Exercise brief: Extract every line from the records below that contains the word "nine".

Stored data entries
━━━━━━━━
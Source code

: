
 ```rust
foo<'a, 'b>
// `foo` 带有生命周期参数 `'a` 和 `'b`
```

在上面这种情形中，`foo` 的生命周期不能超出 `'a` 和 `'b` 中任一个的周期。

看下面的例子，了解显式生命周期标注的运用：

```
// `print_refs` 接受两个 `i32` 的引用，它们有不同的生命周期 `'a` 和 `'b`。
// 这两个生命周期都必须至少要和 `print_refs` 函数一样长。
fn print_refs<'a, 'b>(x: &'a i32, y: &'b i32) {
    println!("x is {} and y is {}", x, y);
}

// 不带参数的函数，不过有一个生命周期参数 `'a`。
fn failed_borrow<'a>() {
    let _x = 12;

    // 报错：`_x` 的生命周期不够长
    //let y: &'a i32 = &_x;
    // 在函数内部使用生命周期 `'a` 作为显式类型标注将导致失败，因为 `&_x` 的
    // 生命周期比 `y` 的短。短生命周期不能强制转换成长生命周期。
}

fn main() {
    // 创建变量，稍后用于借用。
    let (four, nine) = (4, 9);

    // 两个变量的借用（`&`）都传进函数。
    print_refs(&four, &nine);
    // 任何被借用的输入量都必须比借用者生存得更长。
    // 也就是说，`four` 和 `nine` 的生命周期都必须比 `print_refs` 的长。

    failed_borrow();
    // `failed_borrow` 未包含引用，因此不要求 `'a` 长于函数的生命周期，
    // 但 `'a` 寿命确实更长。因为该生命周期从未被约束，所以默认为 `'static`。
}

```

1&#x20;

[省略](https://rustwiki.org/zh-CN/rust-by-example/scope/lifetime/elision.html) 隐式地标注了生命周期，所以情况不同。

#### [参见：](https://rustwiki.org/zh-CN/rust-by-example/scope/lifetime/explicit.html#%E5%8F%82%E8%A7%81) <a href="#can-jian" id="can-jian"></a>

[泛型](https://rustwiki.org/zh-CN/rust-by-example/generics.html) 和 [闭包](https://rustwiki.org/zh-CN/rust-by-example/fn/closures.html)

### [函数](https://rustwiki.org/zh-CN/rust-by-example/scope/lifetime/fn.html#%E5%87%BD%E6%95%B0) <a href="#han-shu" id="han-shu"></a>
━━━━━━━━
Exercise answer:
    let (four, nine) = (4, 9);
    print_refs(&four, &nine);
    // 也就是说，`four` 和 `nine` 的生命周期都必须比 `print_refs` 的长。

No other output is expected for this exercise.